Valentine Bleeding Heart deep-dive guides
Every aspect of valentine bleeding heart care, each with its own calibrated guide:
- Valentine Bleeding Heart watering schedule
- Valentine Bleeding Heart light requirements
- Best soil mix for valentine bleeding heart
- Valentine Bleeding Heart fertilizing guide
- When to repot valentine bleeding heart
- How to propagate valentine bleeding heart
- Valentine Bleeding Heart growth rate & size
- Valentine Bleeding Heart cold hardiness
- Valentine Bleeding Heart temperature & humidity
- Is valentine bleeding heart toxic to cats & dogs?
- Is valentine bleeding heart toxic to cats?
- Is valentine bleeding heart toxic to dogs?
- Getting valentine bleeding heart to bloom
Featured in these plant shortlists
Valentine Bleeding Heart qualifies for 7 curated Growli shortlists — each one filtered objectively from our structured plant-care library, so the selection is consistent and checkable:
- Best low-light houseplants — Houseplants that need no direct sun and cope with a north-facing room or a spot well back from a window.

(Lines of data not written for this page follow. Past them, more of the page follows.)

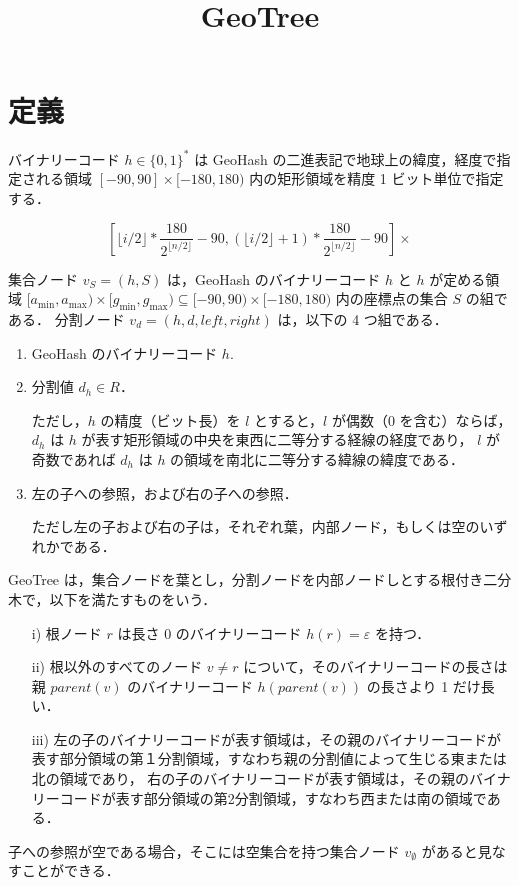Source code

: \documentclass[11pt]{jsarticle}
\title{GeoTree}
\author{}
\date{}
\begin{document}
\maketitle

\section{定義}

バイナリーコード $h \in\{0,1\}^*$ は GeoHash の二進表記で地球上の緯度，経度で指定される領域 $[-90, 90] \times [-180, 180)$ 内の矩形領域を精度 1 ビット単位で指定する．

\[
\left[ {\lfloor{i/2}\rfloor}*\frac{180}{2^{\lfloor{n/2}\rfloor}} -90, ({\lfloor{i/2}\rfloor}+1)*\frac{180}{2^{\lfloor{n/2}\rfloor}} -90 \right]
\times 
\]

集合ノード $v_S=(h, S)$ は，GeoHash のバイナリーコード $h$ と $h$ が定める領域 $[a_\mathrm{min}, a_\mathrm{max}) \times [g_\mathrm{min}, g_\mathrm{max}) \subseteq [-90, 90) \times [-180, 180)$ 内の座標点の集合 $S$ の組である．
分割ノード $v_d = (h, d, \mathit{left}, \mathit{right})$ は，以下の 4 つ組である．
\begin{enumerate}
\item
GeoHash のバイナリーコード $h$. 
\item
分割値 $d_h \in R$．

ただし，$h$ の精度（ビット長）を $l$ とすると，$l$ が偶数（0 を含む）ならば，$d_h$ は
$h$ が表す矩形領域の中央を東西に二等分する経線の経度であり，
$l$ が奇数であれば $d_h$ は $h$ の領域を南北に二等分する緯線の緯度である．
\item
左の子への参照，および右の子への参照．

ただし左の子および右の子は，それぞれ葉，内部ノード，もしくは空のいずれかである．
\end{enumerate}

\begin{defn}[GeoTree]
GeoTree は，集合ノードを葉とし，分割ノードを内部ノードしとする根付き二分木で，以下を満たすものをいう．
\begin{itemize}
\item[i)]
根ノード $r$ は長さ $0$ のバイナリーコード $h(r) = \varepsilon$ を持つ．
\item[ii)]
根以外のすべてのノード $v \neq r$ について，そのバイナリーコードの長さは親 $\mathit{parent}(v)$ のバイナリーコード 
$h(\mathit{parent}(v))$ の長さより 1 だけ長い．
\item[iii)]
左の子のバイナリーコードが表す領域は，その親のバイナリーコードが表す部分領域の第１分割領域，すなわち親の分割値によって生じる東または北の領域であり，
右の子のバイナリーコードが表す領域は，その親のバイナリーコードが表す部分領域の第2分割領域，すなわち西または南の領域である．
\end{itemize}
\end{defn}

子への参照が空である場合，そこには空集合を持つ集合ノード $v_\emptyset$ があると見なすことができる．
\end{document}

- Best plants for a north-facing window — Houseplants for a north-facing window: bright, even, indirect light and no scorching direct sun. Each pick verified against its documented light needs.
- Best drought-tolerant houseplants — Houseplants that prefer to dry out — forgiving of forgotten watering and ideal for travel or busy weeks.
- Best houseplants for beginners — Forgiving of irregular light and watering — the houseplants least likely to die in a new plant parent’s first season.
- Best flowering houseplants — Indoor plants grown for their blooms — selected from the flowering species in Growli’s plant-care library.
- Houseplants toxic to cats & dogs — The common houseplants the ASPCA lists as toxic to cats and dogs — the ones to keep out of reach, each with its symptoms and a safe alternative.
- Best houseplants for a cool room — Houseplants that tolerate cool conditions down to about 10°C — for an unheated spare room, hallway, porch or a home kept cool.
- Browse all 29 plant shortlists — pet-safe, low-light, drought-tolerant and more
Related guides
Valentine Bleeding Heart is also commonly called Valentine bleeding heart or red-stemmed bleeding heart.